La otra descentralización
En torno a Madrid, y a la peculiar figura de su presidenta, Isabel Díaz Ayuso, se está construyendo un nuevo regionalismo, una especie de ‘nacionalismo castizo’ que contribuye a enmarañarlo todo
Cuanto tocó, España se centralizó mal. En el siglo XIX, hasta tres guerras civiles propiciaron la existencia de regímenes especiales, de estatutos peculiares para determinados territorios. Aún arrastramos las consecuencias del Abrazo de Vergara. Francia había resuelto esta cuestión de manera definitiva en la Guerra de la Vendée, a finales del siglo XVIII. En España, sin embargo, la violencia política siempre ha producido réditos para los que la practican o sus testaferros. Incluso ahora lo estamos comprobando.
Descoser un traje mal hecho también acarrea consecuencias. La descentralización acometida en España por mandato constitucional partió de la idea del respeto absoluto a los derechos históricos, lo que ha propiciado que existan territorios con determinados privilegios, incluso en el ámbito fiscal, que cercenan la igualdad real ante el fisco.
El Estado de las Autonomías es hoy irreversible. Ha traído aspectos incuestionablemente positivos, que se han glosado hasta la saciedad. Pero esta descentralización, la de competencias y servicios, no ha venido acompañada de otra, tan necesaria como la anterior, consistente en la ‘deslocalización’ fuera de Madrid de algunas instituciones del Estado.
La descentralización acometida tiende a separar, la que postulo contribuye a unir. El Estado de las Autonomías ha generado una idea de conflicto permanente entre la Administración General del Estado y los diferentes entes autonómicos. El agravio ha sido esgrimido constantemente por la periferia contra el centro.
Todas las instituciones del Estado se han concentrado históricamente en Madrid, incluido el Museo Naval. Sorprendentemente, han sido las academias de oficiales de los tres ejércitos las que se han localizado fuera de la capital –en Aragón, Galicia y Murcia–. La formación militar de nuestros futuros oficiales se encuentra repartida por el todo el territorio nacional. Por ello, es tan importante que la futura reina de España, que ostentará el mando supremo de las Fuerzas Armadas, recale el tiempo necesario que determine la Casa Real en las diferentes academias, siguiendo la estela de su padre y su abuelo.

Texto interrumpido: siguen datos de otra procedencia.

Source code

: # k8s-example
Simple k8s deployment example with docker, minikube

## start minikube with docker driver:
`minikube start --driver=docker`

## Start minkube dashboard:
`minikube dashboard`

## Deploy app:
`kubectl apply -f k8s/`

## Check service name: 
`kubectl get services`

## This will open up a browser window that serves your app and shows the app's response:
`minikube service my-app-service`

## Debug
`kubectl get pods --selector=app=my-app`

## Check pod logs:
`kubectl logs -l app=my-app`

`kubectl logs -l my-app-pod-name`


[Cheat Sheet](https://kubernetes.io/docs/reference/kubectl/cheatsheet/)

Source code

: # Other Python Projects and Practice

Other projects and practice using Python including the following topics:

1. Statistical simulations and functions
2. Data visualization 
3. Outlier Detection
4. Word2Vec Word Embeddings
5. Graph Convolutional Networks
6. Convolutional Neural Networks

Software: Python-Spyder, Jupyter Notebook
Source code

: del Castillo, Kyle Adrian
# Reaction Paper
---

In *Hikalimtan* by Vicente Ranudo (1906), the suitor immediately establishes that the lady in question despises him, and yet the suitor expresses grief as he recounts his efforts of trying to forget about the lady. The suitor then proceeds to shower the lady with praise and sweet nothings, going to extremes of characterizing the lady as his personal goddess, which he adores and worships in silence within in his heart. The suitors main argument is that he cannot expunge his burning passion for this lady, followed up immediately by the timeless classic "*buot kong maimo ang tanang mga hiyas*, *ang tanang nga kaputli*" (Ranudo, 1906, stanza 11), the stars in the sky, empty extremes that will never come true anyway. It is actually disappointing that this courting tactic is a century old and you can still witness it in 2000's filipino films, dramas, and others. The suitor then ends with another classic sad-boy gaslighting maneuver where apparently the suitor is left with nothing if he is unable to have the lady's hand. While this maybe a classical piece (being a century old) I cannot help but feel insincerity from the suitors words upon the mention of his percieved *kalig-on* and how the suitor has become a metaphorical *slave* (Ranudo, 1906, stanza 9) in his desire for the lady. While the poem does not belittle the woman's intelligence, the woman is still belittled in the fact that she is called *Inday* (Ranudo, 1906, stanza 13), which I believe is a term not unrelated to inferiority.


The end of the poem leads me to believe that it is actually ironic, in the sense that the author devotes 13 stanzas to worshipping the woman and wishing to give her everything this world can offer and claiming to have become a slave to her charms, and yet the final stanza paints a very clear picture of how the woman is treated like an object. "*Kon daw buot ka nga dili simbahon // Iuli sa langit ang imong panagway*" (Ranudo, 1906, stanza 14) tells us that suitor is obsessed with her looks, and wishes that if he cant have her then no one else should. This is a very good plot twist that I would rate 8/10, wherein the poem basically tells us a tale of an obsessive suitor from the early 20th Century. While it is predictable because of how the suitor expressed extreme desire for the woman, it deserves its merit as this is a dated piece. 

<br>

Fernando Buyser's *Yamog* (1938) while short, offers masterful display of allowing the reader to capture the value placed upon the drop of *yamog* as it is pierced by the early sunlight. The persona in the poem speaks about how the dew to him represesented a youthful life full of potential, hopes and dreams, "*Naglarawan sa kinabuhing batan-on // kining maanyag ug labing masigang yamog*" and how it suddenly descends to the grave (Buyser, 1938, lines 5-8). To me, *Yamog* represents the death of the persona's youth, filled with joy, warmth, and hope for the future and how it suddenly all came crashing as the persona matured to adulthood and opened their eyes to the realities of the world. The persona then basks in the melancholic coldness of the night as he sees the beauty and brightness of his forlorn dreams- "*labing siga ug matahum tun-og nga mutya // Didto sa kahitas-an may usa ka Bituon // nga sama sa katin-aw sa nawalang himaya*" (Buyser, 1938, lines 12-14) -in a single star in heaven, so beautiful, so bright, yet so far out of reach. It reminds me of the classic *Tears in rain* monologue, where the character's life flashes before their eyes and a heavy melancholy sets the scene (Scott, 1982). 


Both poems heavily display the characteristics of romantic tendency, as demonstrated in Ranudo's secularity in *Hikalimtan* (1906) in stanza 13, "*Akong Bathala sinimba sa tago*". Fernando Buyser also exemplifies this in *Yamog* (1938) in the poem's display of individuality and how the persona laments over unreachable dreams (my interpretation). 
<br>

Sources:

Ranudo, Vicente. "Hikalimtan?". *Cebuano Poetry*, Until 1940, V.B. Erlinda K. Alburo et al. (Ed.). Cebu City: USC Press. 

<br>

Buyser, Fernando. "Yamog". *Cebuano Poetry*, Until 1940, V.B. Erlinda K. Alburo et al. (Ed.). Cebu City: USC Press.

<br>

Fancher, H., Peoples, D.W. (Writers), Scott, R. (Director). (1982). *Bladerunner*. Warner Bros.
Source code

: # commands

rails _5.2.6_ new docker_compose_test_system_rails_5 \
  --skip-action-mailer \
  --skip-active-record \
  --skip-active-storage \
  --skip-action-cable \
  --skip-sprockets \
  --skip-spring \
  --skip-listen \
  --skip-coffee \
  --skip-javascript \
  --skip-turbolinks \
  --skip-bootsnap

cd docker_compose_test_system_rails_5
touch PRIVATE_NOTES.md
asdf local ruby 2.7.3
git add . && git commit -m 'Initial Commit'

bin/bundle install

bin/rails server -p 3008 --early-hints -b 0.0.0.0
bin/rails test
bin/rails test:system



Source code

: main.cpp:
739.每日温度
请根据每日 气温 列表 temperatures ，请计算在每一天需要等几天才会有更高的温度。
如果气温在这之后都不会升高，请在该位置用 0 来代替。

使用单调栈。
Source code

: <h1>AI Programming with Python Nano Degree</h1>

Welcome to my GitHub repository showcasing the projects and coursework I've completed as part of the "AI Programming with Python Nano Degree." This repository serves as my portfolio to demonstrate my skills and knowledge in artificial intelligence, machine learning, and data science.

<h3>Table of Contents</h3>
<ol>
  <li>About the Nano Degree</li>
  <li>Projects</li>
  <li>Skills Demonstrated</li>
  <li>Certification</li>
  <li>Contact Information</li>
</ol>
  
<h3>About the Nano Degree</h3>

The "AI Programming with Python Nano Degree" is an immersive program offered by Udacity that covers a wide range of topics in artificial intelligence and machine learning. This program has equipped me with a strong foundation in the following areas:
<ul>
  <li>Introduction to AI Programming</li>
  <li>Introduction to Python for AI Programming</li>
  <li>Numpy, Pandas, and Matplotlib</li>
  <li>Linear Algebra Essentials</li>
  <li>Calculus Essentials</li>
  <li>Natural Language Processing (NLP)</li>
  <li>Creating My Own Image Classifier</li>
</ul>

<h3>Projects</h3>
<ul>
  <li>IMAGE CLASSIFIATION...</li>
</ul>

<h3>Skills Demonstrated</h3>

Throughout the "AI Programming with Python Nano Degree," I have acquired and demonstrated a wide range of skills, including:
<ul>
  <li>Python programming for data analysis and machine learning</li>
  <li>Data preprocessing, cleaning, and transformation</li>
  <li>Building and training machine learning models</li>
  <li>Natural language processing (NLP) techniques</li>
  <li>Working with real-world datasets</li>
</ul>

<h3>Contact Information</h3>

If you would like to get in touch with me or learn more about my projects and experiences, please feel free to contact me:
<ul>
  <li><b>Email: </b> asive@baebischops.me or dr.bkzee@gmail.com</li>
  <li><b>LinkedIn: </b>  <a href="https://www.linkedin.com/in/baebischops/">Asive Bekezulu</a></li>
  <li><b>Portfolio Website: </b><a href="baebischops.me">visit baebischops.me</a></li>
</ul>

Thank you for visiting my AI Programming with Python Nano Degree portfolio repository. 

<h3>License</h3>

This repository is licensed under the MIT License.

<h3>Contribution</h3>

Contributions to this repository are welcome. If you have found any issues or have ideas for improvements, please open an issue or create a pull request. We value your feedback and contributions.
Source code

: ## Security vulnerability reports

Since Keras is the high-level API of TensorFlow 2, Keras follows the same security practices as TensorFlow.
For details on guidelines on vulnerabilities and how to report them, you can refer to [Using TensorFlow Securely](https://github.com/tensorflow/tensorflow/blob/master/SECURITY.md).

Como ya se ha apuntado, el Estado necesita otra descentralización, la que implica que algunas de sus instituciones tengan su sede fuera de la capital. Hace ya tiempo, me encontré en Madrid con un abogado vasco, conocido por sus tendencias nacionalistas, y le propuse esta idea, que rechazó de inmediato. «Calla, calla, que así, cuando vienes a la capital, en un día haces todas las gestiones», me dijo. Con la Administración electrónica, esta excusa pierde vigencia. Si el Senado hubiera estado en Barcelona o en Bilbao parte del imaginario nacionalista hubiera perdido consistencia.
Como esa descentralización no se va a acometer, vayamos a lo más actual. Aragón pugna por ser sede del Centro Nacional de Salud Pública. Debemos apoyar con ahínco esta reivindicación. Se dice que Aragón es tierra de juristas; y de médicos, habría que añadir. La lista es interminable, pero ciñámonos a dos de dimensión universal: Miguel Servet y Santiago Ramón y Cajal.
Mucho me temo que esta legítima pretensión cuente con la oposición de Madrid, pero no del Estado, sino de la comunidad autónoma, que sabe mejor que nadie las ventajas y privilegios que acarrea la capitalidad. Convertir a Madrid en comunidad fue un error histórico. Había otras fórmulas que comportaban menos riesgos. En torno a Madrid, y a la peculiar figura de su presidenta, se está construyendo un nuevo regionalismo, una especie de ‘nacionalismo castizo’, que contribuye a enmarañarlo todo.
Coincidí hace un tiempo con un reputado personaje público de la capital, gran conocedor personal de la presidenta, a quien elogió inicialmente. En un determinado momento le pregunté:
-Pero, ¿a esta señora no le falta un hervor?
Tras un significativo silencio, me contestó:
-Si sólo fuera uno… Y concluimos que el ‘ayusismo’ es la enfermedad infantil del liberalismo.